The data:

* * * *

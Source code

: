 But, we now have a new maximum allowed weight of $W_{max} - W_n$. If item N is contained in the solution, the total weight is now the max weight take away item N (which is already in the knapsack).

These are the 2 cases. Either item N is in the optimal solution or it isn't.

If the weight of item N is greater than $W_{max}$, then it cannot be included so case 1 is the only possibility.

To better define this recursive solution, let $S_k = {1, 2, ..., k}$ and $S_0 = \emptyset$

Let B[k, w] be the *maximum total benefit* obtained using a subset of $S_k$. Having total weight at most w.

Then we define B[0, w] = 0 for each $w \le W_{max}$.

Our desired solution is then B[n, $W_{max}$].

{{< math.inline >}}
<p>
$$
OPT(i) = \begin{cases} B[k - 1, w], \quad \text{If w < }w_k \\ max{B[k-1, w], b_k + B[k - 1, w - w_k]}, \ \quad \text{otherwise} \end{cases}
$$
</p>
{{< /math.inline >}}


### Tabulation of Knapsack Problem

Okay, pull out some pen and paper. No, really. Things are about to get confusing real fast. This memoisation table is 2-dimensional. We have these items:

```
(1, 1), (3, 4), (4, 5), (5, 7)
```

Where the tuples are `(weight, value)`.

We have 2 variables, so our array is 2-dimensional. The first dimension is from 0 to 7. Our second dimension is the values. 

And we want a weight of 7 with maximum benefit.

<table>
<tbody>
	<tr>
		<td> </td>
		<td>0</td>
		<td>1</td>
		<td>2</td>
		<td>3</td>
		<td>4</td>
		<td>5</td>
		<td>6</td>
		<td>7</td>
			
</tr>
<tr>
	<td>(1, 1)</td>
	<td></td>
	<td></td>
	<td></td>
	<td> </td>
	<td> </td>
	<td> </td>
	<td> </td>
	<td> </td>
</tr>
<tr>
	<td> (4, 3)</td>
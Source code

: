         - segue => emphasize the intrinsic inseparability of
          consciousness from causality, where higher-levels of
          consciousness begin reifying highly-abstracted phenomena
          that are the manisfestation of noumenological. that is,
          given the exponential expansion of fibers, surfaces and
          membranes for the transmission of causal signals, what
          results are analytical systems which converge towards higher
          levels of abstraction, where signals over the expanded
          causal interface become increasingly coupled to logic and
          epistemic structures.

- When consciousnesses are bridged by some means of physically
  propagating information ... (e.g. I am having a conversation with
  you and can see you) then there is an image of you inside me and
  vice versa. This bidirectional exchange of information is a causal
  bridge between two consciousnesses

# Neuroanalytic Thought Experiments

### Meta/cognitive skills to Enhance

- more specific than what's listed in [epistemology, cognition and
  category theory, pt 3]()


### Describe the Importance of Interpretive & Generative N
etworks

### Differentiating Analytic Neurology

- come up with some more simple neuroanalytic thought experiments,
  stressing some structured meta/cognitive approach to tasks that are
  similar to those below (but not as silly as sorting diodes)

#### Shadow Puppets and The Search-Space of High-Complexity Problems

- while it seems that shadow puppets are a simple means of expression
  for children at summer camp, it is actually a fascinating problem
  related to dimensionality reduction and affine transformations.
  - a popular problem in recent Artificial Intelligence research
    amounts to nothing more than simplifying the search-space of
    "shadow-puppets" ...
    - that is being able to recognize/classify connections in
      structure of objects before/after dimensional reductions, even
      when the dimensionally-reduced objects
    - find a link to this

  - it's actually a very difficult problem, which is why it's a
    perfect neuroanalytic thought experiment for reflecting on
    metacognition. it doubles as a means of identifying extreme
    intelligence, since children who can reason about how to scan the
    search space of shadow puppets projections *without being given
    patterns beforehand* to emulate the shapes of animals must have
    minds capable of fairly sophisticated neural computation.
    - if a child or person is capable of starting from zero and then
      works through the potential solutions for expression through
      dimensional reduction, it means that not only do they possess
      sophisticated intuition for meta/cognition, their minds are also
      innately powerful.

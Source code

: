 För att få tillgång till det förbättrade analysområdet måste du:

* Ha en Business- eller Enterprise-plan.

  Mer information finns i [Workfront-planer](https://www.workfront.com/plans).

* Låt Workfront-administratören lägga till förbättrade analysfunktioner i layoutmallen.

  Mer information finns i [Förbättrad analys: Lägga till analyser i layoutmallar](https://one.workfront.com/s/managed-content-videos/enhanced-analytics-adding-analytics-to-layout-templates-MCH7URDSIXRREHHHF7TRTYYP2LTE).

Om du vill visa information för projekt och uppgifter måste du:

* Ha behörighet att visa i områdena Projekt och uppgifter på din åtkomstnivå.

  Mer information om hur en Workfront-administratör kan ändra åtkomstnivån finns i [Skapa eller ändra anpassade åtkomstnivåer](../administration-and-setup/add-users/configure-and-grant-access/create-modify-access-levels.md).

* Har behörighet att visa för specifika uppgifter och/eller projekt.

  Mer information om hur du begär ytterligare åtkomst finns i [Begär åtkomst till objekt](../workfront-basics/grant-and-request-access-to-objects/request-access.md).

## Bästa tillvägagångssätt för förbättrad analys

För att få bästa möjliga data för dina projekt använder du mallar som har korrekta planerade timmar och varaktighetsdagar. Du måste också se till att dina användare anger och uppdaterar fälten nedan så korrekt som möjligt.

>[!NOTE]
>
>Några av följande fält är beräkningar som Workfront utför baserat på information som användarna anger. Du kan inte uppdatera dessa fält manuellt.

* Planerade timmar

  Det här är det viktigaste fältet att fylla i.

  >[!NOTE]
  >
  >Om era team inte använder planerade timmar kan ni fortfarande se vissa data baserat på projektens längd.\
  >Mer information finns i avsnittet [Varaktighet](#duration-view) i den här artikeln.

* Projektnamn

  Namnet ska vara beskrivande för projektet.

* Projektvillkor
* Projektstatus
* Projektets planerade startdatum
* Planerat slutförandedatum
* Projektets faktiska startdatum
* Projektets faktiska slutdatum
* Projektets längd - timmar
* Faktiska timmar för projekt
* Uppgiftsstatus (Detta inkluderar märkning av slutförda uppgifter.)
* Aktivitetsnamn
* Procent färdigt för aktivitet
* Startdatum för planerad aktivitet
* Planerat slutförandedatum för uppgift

* * * *

Activity: In the reply, include exactly the lines from the beginning of the entries above through the line holding "Let B[k, w]", and nothing besides.

Answer box:
Source code

: But, we now have a new maximum allowed weight of $W_{max} - W_n$. If item N is contained in the solution, the total weight is now the max weight take away item N (which is already in the knapsack).

These are the 2 cases. Either item N is in the optimal solution or it isn't.

If the weight of item N is greater than $W_{max}$, then it cannot be included so case 1 is the only possibility.

To better define this recursive solution, let $S_k = {1, 2, ..., k}$ and $S_0 = \emptyset$

Let B[k, w] be the *maximum total benefit* obtained using a subset of $S_k$. Having total weight at most w.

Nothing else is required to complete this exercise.